Hello and welcome to the HWIDG Pre/Post Show Issue Pre-Show! We’re here to predict what’s gonna happen on this issue today. Brought to you by Budweiser. Well I for one, looking back at this season think this issue’s got the gusto to go all the way! Well, that’s all the time we have folks! No on to the issue! “I don’t like pre/post shows.” Welcome back folks to the HWIDG Pre/Post Show Issue Post-Show! Man! What an issue tonight! I haven’t seen an issue like that since ’83! People will be talking about this for years to come! And that’s all the time we have, we’ll see you next week!

What *is* gluten? Do people actually know? It’s got something to do with flour I think? All we really know is that there’s been a deluge of gluten-free products and offerings the past 15 or so years. Did someone detonate a Celiac disease bomb in the upper atmosphere, spreading its fallout around the world? No. Jerks adopted the gluten-free diet of an actual disease and turned it into one of the hottest fad diets around. And then there’s the people that claim to have a “gluten sensitivity” which is code for I DON’T KNOW WHY MY STOMACH HURTS WHEN I EAT AN ENTIRE LARGE PIZZA AND BREADSTICKS. (Sidenote: don’t check the wikipedia page for Mock Duck unless you wanna be sick)

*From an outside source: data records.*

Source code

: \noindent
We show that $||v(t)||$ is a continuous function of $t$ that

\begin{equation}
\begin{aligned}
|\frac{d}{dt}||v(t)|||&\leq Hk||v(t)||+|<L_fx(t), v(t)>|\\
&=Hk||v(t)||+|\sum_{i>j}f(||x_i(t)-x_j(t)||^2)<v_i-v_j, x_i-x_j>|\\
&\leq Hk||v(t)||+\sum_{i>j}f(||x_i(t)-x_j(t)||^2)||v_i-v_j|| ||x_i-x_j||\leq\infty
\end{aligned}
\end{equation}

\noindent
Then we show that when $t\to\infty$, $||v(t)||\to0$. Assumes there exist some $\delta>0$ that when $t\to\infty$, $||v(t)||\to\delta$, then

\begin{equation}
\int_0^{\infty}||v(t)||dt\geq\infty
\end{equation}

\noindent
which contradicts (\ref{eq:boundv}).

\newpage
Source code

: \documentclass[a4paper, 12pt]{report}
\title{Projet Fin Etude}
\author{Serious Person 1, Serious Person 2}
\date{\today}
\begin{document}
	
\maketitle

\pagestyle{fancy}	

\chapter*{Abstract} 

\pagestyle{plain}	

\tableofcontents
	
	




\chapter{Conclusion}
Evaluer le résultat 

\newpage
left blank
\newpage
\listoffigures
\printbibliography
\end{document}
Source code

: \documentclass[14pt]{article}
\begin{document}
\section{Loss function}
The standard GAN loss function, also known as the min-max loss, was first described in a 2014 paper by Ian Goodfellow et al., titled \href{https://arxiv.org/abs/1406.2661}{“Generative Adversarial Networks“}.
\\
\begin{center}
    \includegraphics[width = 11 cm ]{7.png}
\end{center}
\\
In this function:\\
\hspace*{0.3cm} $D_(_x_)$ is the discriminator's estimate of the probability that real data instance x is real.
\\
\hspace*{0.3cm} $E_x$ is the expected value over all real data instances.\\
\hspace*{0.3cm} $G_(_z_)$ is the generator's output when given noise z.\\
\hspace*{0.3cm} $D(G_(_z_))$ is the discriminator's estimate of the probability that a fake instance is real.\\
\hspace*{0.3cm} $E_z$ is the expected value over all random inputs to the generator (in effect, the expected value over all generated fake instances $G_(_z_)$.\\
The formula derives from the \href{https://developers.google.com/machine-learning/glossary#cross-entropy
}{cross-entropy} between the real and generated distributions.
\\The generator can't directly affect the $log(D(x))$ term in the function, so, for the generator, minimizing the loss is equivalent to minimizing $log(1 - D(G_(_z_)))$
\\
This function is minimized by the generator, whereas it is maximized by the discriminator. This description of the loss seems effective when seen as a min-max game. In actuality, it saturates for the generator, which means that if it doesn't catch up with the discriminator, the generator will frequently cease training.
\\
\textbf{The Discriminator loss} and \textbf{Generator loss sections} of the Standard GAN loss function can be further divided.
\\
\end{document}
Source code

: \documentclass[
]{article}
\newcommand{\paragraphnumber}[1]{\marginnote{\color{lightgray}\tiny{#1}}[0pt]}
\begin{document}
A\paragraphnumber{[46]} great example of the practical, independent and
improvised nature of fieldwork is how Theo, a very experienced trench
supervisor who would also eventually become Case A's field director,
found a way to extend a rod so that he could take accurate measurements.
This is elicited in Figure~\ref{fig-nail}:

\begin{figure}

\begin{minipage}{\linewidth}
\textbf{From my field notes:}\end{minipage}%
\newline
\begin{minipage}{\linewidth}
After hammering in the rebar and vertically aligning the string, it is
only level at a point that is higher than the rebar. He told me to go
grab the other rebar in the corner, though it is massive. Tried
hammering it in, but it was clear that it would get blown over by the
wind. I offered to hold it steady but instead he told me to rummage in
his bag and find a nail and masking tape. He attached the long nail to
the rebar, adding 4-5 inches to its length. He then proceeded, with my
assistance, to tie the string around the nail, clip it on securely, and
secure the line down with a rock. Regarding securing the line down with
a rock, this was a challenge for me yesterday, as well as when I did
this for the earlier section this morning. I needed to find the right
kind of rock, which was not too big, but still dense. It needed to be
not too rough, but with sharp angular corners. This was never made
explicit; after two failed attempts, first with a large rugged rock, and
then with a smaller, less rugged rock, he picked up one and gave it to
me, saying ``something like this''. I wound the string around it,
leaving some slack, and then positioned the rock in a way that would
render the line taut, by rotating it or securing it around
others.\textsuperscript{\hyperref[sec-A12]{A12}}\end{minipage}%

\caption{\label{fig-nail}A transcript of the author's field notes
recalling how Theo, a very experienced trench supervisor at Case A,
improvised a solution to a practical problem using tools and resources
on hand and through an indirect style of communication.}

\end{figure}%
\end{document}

Buyer’s remorse kicks in hard sometimes. “Did I really need this? Isn’t this just going to sit in a closet for months?” Yes damn it, you’re an adult that’s what happens. I think because as a kid you have to make best of what you have, you learn to use it to its utmost capacity. So that’s why I feel bad for buying something and not committing myself to it. It was drilled in two me in my younger years, the moment you stop using something it’s going to some other kid somewhere else and you don’t get a replacement. Thanks Mom and Dad, now I have a fear of commitment.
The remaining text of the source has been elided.